This is the repository for PET.
- dgl 0.7.0
- pytorch 1.8.0
- tensorboard 2.7.0
- sklearn 0.22.1
- torchmetrics 0.7.3 (for efficient model evaluation, especially when using multi GPU)
- elasticsearch-dsl 7.4.0 (requires local elasticsearch lib)
- elasticsearch
Run following in a tmux session to establish an elasticsearch
daemon
wget https://artifacts.elastic.co/downloads/elasticsearch/elasticsearch-7.17.1-linux-x86_64.tar.gz
tar -xf elasticsearch-7.17.1-linux-x86_64.tar.gz
cd elasticsearch-7.17.1/bin/
./elasticsearch
Note: The produced retrieve pool has an order corresponding to the shuffled dataset.

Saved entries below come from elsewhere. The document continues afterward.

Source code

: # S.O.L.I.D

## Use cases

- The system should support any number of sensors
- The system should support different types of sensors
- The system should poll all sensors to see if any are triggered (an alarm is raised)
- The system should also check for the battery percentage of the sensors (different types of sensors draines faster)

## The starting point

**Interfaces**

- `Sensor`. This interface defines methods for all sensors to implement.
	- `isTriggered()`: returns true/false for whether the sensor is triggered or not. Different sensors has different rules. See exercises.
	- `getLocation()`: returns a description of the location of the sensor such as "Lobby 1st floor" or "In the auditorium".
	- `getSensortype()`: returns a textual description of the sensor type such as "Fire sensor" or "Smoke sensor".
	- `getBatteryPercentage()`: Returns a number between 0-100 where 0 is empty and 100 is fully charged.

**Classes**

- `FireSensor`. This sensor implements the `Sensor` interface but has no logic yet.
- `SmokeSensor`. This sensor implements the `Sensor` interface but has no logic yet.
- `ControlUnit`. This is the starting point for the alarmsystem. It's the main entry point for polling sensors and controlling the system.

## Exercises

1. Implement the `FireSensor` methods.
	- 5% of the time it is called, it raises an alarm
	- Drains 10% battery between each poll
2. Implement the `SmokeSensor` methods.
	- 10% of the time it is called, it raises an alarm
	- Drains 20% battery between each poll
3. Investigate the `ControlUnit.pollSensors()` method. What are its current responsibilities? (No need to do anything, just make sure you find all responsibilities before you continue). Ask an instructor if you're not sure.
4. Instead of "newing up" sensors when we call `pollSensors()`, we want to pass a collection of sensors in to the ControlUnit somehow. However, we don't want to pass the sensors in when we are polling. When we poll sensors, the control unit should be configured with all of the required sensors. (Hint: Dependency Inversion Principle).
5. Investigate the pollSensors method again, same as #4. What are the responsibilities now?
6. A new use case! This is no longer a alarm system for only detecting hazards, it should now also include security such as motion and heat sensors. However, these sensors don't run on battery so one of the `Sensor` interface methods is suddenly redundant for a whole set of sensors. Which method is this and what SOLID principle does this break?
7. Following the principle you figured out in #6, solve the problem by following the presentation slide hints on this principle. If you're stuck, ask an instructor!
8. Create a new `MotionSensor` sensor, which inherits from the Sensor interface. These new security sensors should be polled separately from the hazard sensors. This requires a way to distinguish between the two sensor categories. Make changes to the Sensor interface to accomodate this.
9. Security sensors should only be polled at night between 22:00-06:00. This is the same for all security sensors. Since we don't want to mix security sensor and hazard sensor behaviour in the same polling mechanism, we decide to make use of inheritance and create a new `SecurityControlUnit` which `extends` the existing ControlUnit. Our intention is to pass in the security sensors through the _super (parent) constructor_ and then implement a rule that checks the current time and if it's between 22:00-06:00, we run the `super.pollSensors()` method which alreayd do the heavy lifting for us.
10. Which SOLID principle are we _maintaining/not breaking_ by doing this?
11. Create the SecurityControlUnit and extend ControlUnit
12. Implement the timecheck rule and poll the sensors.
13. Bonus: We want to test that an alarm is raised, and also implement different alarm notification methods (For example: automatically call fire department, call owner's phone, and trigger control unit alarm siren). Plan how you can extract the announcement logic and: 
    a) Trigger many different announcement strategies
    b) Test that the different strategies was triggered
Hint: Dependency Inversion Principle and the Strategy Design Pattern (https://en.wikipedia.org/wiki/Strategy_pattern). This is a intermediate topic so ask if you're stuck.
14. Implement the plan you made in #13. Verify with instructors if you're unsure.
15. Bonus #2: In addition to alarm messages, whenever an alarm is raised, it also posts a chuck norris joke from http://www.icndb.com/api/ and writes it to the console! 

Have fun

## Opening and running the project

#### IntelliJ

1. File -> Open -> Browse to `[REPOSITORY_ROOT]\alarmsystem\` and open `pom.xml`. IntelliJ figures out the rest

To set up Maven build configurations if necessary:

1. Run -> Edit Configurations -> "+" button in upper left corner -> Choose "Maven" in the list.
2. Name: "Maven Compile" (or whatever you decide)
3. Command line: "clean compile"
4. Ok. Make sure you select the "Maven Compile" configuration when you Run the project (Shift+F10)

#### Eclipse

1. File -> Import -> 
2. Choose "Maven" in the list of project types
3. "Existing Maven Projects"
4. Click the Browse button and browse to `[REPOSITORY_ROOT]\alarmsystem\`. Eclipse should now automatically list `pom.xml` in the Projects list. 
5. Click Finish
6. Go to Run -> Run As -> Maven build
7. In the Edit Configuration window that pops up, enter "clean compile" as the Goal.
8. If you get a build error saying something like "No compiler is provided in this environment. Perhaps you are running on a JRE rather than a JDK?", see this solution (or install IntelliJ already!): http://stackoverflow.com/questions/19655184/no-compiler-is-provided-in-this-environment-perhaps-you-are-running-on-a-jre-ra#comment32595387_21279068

If you re-split or re-shuffle the dataset, you will need to run retrieve codes again.
Under the utils
folder, to produce retrieve pool of DATASET with size k, run
python insert_es.py --dataset DATASET
python pre_search_new.py --dataset DATASET --ret-size k
Under the test folder:
For CTR task, run:
python run_PET_sequential.py --dataset tmall --in_size 16 --lr 5e-4 --wd 1e-4 --batch_size 100
python run_PET_sequential.py --dataset taobao --in_size 16 --lr 1e-4 --wd 5e-4 --batch_size 200
python run_PET_sequential.py --dataset alipay --in_size 32 --lr 5e-4 --wd 5e-4 --batch_size 100
For top-N recommendation task:
python run_PET_rec.py --dataset ml-1m --batch_size 100
python run_PET_rec.py --dataset lastfm --batch_size 500